- [ASSIGNED TASK]: Copy out the lines of the records below, and only those lines, from the one with "## 3-Minute Video Presentation" through the one with "The AI Clipboard extension transforms", exactly as they appear.

- [EXTRACTED MATERIAL]:

*** Block opens ***

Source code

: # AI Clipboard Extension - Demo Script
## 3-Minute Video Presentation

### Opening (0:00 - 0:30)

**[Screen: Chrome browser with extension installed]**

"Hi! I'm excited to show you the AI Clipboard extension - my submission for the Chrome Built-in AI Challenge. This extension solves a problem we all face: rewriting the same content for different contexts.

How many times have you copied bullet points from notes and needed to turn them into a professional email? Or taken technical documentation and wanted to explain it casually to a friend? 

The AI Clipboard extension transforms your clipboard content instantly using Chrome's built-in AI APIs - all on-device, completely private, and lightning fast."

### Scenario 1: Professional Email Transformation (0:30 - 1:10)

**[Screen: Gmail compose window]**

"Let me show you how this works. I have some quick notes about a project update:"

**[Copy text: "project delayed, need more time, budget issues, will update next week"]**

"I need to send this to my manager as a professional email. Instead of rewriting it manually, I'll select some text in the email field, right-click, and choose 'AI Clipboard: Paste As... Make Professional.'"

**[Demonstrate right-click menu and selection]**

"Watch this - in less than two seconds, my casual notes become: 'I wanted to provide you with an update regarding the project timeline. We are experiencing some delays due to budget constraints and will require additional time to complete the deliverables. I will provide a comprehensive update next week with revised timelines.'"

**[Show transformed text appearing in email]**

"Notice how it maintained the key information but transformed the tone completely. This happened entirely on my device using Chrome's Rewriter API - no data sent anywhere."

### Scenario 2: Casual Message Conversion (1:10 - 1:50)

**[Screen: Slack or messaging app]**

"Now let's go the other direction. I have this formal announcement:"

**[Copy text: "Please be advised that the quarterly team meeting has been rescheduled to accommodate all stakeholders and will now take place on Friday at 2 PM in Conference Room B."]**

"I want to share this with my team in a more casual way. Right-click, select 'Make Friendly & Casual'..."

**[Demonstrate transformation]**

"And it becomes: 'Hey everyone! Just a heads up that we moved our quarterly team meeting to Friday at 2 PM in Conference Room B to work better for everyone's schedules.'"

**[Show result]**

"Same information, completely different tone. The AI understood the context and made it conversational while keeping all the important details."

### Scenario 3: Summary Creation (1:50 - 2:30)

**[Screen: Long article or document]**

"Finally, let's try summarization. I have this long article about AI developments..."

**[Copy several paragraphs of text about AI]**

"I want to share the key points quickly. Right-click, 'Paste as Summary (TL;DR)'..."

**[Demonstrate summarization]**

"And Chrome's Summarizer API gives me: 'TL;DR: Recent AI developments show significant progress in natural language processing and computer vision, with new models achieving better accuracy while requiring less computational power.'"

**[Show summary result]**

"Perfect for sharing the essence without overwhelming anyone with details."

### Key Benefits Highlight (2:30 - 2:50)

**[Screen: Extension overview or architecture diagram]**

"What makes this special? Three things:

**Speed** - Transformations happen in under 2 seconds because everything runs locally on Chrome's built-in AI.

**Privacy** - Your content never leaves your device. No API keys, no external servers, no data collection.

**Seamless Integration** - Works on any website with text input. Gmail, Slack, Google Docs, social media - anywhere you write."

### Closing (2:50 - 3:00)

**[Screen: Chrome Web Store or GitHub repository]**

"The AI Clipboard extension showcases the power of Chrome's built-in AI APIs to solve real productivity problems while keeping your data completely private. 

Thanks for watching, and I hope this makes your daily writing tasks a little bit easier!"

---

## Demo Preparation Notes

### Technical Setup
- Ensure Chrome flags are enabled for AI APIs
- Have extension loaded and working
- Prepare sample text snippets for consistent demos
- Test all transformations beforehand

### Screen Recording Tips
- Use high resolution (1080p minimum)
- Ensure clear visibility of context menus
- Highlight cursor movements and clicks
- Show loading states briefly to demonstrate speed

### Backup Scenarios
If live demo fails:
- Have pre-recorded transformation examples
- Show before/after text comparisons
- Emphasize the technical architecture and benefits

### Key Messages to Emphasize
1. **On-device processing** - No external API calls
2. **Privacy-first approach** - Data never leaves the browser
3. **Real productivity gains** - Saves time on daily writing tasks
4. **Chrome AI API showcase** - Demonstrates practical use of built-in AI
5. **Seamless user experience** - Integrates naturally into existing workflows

*** Block closes ***

- [REPLY]:
## 3-Minute Video Presentation

### Opening (0:00 - 0:30)

**[Screen: Chrome browser with extension installed]**

"Hi! I'm excited to show you the AI Clipboard extension - my submission for the Chrome Built-in AI Challenge. This extension solves a problem we all face: rewriting the same content for different contexts.

How many times have you copied bullet points from notes and needed to turn them into a professional email? Or taken technical documentation and wanted to explain it casually to a friend? 

The AI Clipboard extension transforms your clipboard content instantly using Chrome's built-in AI APIs - all on-device, completely private, and lightning fast."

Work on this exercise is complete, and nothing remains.